▶ **Exercise objective**:
Every line in the records below between the one holding "работе, главы семей." and the one holding "партнеров, притягивают слабых", inclusive, is to be set down exactly; all other lines are to be left out.

▶ **Dataset entries**:

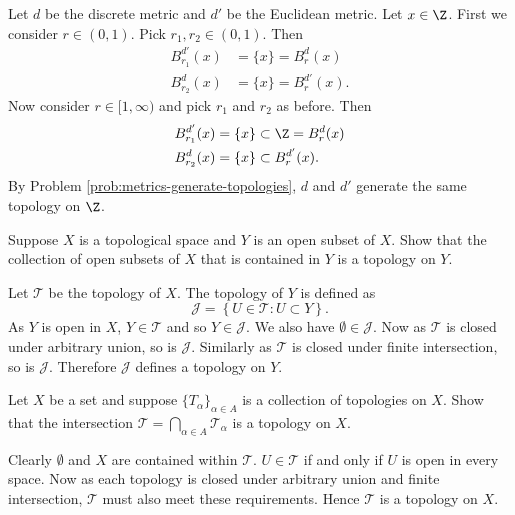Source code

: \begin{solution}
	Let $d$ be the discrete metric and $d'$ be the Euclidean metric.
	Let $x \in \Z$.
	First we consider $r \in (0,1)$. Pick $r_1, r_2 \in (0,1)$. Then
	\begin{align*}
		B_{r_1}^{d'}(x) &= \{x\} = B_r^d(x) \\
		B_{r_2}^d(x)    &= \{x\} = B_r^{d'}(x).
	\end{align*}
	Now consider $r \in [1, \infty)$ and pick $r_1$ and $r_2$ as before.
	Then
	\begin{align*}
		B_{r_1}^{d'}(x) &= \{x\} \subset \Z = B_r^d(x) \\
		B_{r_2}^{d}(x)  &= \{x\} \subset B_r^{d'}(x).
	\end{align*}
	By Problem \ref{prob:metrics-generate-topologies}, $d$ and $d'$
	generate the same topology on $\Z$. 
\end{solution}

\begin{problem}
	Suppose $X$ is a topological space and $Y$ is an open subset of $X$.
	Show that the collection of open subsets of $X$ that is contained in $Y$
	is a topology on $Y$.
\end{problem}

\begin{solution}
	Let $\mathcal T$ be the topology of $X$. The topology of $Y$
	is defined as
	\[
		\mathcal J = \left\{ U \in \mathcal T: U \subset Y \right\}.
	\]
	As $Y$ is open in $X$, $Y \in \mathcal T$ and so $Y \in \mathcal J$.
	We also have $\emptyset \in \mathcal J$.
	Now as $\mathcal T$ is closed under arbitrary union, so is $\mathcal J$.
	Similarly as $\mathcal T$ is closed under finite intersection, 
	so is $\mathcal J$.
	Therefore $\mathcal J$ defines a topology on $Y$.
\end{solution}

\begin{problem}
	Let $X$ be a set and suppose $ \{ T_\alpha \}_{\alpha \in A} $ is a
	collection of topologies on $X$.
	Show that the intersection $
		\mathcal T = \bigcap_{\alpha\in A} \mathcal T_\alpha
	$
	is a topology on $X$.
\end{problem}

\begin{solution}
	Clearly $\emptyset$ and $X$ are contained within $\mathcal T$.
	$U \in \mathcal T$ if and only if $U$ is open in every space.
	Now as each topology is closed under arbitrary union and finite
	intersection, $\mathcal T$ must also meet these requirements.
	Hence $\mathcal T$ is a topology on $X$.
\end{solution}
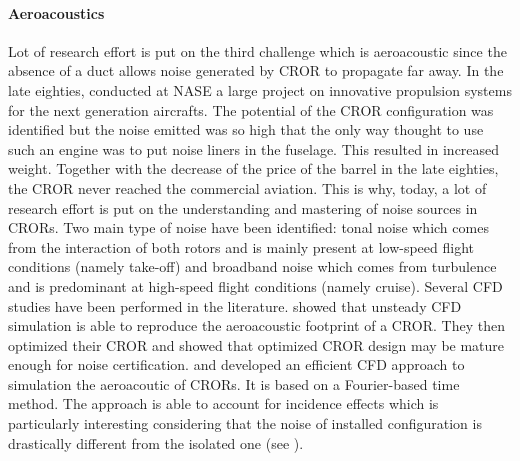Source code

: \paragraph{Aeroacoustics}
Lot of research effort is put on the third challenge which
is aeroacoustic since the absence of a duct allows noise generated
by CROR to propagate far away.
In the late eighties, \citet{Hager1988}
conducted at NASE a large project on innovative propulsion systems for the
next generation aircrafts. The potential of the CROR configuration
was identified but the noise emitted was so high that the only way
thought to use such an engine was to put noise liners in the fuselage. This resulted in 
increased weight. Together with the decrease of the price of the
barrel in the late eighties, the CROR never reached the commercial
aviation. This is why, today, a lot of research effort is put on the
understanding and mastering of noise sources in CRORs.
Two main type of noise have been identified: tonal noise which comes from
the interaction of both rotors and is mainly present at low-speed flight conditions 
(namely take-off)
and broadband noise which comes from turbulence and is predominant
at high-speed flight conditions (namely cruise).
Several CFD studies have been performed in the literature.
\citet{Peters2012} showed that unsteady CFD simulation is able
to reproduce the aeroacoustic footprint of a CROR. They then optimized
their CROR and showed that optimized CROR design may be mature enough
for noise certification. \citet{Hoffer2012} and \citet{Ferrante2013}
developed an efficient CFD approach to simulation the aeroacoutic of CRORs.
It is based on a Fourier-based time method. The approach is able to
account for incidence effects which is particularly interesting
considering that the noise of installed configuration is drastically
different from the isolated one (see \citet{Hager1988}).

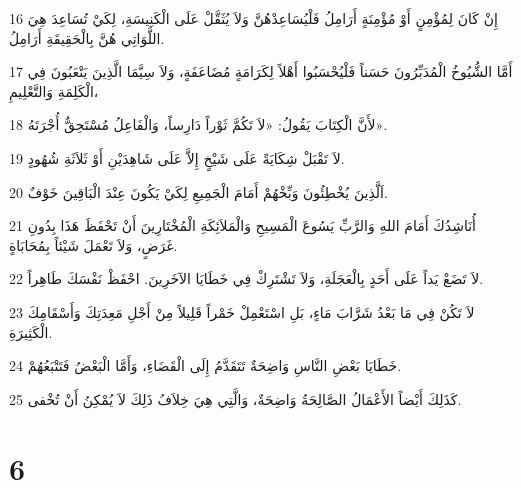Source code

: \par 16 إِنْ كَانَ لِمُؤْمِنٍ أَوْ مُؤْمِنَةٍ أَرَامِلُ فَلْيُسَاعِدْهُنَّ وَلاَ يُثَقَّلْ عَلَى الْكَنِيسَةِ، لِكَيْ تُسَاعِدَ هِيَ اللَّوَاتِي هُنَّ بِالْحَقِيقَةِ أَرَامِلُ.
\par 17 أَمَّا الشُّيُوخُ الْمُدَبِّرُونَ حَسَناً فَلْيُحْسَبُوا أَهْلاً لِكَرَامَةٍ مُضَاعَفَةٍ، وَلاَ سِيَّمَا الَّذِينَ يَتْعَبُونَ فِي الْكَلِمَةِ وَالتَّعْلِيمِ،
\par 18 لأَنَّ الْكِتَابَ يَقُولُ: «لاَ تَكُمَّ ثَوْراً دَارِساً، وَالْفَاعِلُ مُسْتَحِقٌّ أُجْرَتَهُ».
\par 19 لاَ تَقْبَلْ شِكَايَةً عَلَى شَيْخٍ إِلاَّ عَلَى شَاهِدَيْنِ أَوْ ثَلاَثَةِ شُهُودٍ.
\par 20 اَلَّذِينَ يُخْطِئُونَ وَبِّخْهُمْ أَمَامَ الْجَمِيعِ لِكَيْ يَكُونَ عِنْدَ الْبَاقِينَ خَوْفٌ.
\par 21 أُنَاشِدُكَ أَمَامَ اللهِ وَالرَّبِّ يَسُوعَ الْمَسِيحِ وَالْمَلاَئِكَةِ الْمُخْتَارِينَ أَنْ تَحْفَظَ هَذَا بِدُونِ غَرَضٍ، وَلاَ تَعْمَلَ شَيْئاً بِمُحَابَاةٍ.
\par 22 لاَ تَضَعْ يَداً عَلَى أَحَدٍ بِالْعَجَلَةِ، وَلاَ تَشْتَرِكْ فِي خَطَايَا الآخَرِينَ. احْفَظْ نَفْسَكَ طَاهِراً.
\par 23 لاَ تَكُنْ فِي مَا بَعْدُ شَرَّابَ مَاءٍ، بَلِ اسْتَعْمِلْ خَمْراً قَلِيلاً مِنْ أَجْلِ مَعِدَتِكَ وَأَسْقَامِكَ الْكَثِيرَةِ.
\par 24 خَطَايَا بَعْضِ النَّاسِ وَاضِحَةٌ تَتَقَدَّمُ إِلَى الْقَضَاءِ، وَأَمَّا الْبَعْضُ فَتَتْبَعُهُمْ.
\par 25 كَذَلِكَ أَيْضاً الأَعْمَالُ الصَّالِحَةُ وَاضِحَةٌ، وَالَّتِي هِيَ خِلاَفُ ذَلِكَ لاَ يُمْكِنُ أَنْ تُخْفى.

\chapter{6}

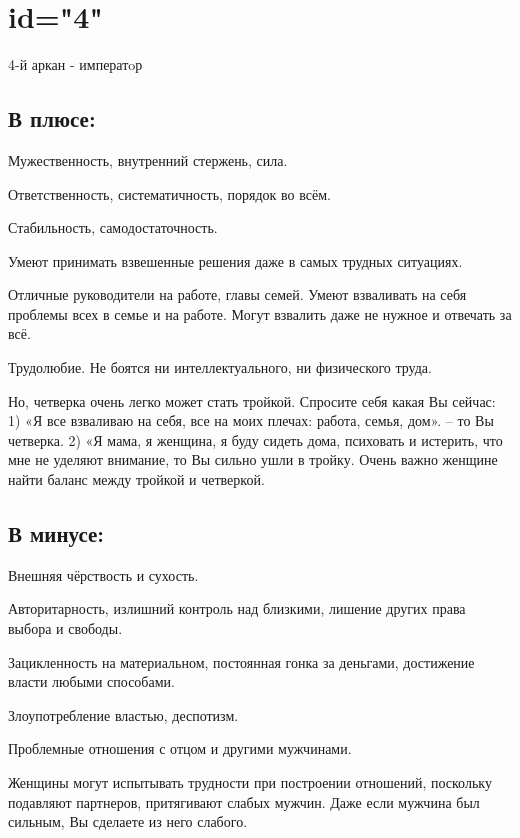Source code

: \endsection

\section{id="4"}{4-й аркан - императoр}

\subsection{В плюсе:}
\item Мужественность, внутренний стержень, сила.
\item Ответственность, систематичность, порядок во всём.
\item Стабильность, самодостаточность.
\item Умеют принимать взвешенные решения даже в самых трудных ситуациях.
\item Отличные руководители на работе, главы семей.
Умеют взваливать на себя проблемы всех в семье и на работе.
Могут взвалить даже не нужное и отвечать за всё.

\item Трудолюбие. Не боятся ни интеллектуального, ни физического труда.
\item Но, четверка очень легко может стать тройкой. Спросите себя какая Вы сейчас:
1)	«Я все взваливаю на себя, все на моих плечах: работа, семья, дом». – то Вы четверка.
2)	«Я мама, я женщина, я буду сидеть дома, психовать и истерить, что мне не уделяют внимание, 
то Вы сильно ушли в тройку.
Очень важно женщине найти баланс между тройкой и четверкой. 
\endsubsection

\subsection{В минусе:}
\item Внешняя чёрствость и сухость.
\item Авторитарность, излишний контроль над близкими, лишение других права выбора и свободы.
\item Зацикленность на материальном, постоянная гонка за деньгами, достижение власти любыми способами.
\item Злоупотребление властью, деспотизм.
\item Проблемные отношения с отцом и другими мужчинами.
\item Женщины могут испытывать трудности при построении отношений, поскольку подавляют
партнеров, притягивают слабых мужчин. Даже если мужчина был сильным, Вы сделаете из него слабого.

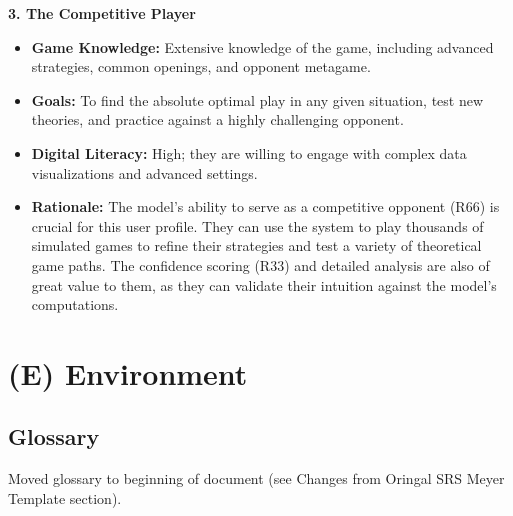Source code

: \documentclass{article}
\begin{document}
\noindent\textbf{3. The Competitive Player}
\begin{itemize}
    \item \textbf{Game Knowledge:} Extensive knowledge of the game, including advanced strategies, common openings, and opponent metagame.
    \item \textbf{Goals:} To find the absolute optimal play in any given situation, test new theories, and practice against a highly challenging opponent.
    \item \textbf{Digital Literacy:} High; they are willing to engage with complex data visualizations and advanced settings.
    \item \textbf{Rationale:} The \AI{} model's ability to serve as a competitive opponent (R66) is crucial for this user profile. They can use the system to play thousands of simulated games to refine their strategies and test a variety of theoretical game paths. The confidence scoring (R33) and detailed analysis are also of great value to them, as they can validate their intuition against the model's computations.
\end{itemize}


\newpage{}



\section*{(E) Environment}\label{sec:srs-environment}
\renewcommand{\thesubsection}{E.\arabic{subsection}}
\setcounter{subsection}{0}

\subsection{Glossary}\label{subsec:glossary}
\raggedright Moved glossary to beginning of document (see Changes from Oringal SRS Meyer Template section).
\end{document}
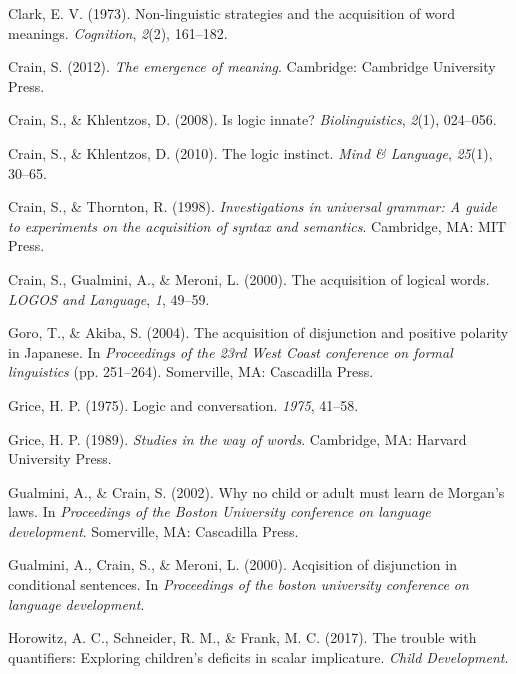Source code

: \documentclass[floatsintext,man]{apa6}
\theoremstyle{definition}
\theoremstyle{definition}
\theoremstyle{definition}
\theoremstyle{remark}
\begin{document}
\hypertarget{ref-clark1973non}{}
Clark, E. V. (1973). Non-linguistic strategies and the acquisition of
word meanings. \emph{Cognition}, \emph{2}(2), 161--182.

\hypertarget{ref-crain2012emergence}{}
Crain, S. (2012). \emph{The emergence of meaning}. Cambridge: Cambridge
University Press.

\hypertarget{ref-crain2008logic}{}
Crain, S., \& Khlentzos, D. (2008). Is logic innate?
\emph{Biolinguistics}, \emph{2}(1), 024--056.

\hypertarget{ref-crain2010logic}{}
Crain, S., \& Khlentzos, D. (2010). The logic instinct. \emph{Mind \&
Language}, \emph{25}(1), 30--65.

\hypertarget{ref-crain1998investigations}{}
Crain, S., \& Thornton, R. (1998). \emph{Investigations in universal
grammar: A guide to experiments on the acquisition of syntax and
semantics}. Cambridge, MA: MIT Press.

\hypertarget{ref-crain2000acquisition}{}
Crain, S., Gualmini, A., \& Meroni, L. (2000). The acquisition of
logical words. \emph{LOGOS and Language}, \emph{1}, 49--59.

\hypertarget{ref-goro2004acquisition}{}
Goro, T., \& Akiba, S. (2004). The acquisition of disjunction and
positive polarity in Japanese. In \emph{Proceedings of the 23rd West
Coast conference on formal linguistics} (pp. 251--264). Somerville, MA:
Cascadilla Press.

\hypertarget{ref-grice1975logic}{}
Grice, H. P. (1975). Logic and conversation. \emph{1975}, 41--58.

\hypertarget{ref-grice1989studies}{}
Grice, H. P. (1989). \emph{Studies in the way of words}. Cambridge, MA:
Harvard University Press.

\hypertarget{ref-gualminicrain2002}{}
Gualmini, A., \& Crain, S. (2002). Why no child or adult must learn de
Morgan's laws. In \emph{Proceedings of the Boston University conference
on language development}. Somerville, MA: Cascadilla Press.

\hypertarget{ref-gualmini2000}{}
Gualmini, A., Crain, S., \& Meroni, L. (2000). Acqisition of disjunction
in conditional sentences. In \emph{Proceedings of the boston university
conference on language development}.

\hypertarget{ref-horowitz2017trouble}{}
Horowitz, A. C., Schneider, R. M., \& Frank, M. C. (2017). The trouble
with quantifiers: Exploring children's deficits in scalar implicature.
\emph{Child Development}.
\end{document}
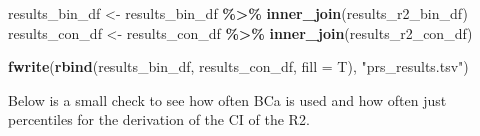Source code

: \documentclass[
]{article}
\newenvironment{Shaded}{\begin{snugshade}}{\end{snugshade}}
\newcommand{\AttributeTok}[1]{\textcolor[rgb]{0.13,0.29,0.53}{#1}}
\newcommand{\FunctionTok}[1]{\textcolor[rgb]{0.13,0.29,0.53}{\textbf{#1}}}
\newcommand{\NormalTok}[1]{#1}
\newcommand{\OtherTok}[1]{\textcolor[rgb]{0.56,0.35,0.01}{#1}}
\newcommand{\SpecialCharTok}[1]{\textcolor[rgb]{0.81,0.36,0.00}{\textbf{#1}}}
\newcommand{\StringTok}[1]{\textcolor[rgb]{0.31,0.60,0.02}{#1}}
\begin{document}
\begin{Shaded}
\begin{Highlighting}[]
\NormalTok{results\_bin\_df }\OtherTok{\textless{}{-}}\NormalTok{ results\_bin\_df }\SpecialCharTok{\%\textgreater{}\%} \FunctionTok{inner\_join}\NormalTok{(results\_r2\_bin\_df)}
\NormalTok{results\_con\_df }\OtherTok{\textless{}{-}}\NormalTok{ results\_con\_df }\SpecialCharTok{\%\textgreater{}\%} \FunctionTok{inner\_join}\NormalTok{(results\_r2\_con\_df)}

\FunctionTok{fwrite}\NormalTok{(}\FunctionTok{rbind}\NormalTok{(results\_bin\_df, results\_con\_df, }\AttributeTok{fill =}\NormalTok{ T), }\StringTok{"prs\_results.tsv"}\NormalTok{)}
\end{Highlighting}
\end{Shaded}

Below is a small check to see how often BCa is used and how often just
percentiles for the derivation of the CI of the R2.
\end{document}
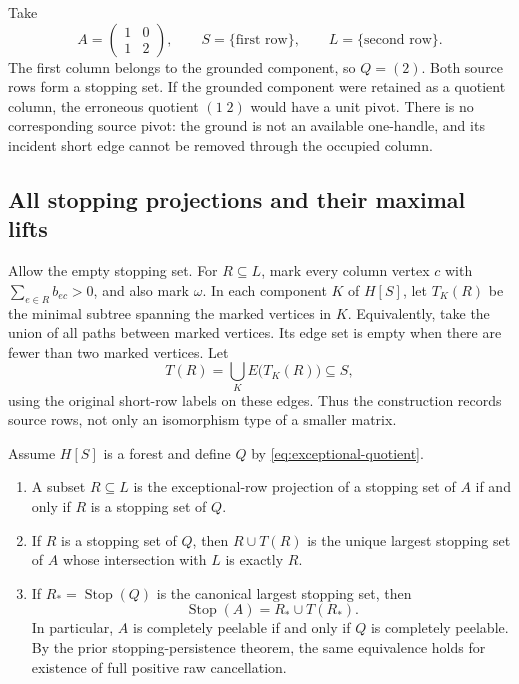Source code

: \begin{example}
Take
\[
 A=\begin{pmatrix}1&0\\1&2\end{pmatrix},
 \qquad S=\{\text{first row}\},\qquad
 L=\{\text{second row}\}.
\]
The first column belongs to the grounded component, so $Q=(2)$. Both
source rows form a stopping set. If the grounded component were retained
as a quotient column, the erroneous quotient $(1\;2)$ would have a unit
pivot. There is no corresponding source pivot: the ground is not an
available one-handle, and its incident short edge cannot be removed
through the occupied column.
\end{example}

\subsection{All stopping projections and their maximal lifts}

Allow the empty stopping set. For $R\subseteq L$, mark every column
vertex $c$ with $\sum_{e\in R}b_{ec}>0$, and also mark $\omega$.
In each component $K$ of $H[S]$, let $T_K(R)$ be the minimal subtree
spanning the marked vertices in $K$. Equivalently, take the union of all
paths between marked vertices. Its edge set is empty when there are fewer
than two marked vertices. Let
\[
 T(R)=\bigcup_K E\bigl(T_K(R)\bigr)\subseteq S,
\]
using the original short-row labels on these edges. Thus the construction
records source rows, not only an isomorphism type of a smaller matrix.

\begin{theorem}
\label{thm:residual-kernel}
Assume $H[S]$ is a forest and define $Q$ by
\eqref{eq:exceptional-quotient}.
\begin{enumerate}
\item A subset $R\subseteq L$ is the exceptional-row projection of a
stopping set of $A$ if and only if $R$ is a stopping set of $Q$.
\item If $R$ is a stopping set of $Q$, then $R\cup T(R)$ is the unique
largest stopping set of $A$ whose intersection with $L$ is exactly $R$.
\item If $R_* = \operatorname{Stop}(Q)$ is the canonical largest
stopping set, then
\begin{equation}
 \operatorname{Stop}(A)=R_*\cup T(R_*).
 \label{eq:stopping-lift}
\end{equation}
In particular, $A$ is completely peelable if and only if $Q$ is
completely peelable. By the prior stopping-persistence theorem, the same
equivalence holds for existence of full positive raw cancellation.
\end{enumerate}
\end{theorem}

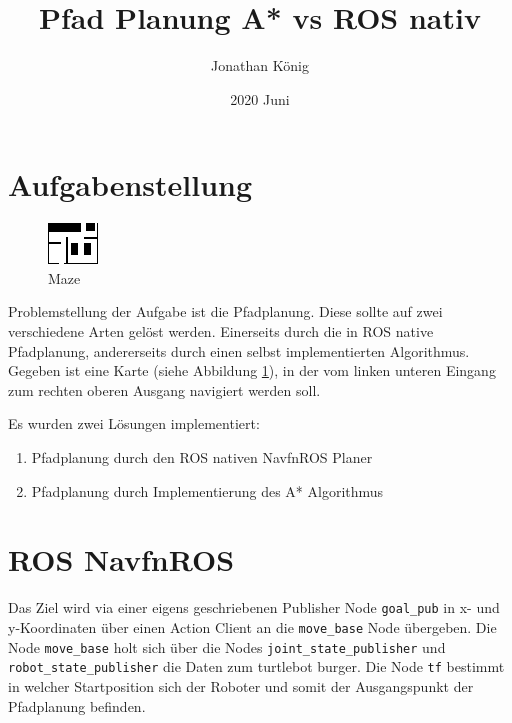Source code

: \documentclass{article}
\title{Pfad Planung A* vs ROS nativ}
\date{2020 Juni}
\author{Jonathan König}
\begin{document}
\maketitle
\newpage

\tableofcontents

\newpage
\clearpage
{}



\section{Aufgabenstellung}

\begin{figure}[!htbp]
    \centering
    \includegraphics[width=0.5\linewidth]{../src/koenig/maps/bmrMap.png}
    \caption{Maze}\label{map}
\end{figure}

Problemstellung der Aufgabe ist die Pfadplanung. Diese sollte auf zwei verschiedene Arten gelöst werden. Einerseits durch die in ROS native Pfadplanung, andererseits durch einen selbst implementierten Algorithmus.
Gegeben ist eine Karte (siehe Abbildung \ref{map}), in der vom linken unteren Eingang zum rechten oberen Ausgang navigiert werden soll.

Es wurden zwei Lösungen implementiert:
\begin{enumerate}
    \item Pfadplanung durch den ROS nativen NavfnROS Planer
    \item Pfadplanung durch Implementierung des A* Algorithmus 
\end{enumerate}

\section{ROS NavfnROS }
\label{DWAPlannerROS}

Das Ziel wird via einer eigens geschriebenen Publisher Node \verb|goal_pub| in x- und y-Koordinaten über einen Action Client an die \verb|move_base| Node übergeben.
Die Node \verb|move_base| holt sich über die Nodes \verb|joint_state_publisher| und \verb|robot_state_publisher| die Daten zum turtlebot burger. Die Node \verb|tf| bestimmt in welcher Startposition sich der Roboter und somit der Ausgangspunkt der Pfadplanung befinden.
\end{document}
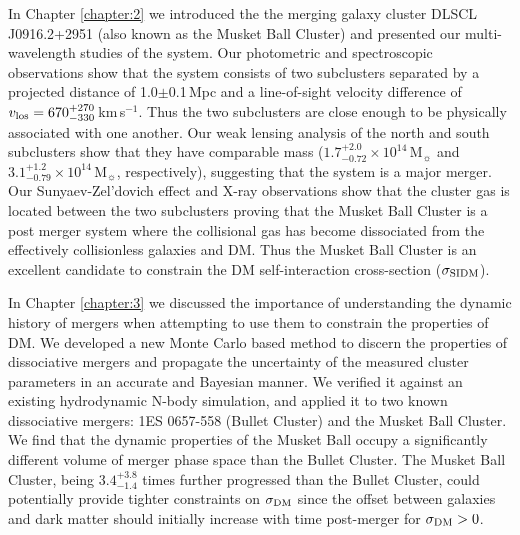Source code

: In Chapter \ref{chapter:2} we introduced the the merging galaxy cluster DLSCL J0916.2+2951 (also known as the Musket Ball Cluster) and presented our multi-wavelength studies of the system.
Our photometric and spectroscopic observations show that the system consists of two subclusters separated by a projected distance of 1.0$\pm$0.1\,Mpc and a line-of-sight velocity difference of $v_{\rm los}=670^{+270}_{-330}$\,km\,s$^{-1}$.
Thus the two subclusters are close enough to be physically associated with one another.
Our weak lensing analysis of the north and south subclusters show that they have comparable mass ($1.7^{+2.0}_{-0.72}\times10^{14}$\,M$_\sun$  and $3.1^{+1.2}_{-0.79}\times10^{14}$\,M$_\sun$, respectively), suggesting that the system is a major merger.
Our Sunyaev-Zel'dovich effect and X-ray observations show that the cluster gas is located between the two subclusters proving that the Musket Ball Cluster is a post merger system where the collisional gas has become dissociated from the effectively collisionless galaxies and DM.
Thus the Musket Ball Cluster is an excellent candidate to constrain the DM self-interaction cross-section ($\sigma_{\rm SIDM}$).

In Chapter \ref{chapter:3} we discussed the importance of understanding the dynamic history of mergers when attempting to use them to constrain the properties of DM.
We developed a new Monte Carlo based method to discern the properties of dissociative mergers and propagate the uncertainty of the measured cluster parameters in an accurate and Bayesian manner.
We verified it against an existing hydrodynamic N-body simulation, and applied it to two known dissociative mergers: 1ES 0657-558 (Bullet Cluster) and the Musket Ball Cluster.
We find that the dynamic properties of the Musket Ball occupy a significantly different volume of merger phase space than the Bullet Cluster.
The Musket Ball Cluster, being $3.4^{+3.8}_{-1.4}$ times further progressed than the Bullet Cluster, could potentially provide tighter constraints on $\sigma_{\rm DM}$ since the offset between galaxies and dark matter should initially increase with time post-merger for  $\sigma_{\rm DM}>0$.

▶ **Answer box**:
\item Отличные руководители на работе, главы семей.
Умеют взваливать на себя проблемы всех в семье и на работе.
Могут взвалить даже не нужное и отвечать за всё.

\item Трудолюбие. Не боятся ни интеллектуального, ни физического труда.
\item Но, четверка очень легко может стать тройкой. Спросите себя какая Вы сейчас:
1)	«Я все взваливаю на себя, все на моих плечах: работа, семья, дом». – то Вы четверка.
2)	«Я мама, я женщина, я буду сидеть дома, психовать и истерить, что мне не уделяют внимание, 
то Вы сильно ушли в тройку.
Очень важно женщине найти баланс между тройкой и четверкой. 
\endsubsection

\subsection{В минусе:}
\item Внешняя чёрствость и сухость.
\item Авторитарность, излишний контроль над близкими, лишение других права выбора и свободы.
\item Зацикленность на материальном, постоянная гонка за деньгами, достижение власти любыми способами.
\item Злоупотребление властью, деспотизм.
\item Проблемные отношения с отцом и другими мужчинами.
\item Женщины могут испытывать трудности при построении отношений, поскольку подавляют
партнеров, притягивают слабых мужчин. Даже если мужчина был сильным, Вы сделаете из него слабого.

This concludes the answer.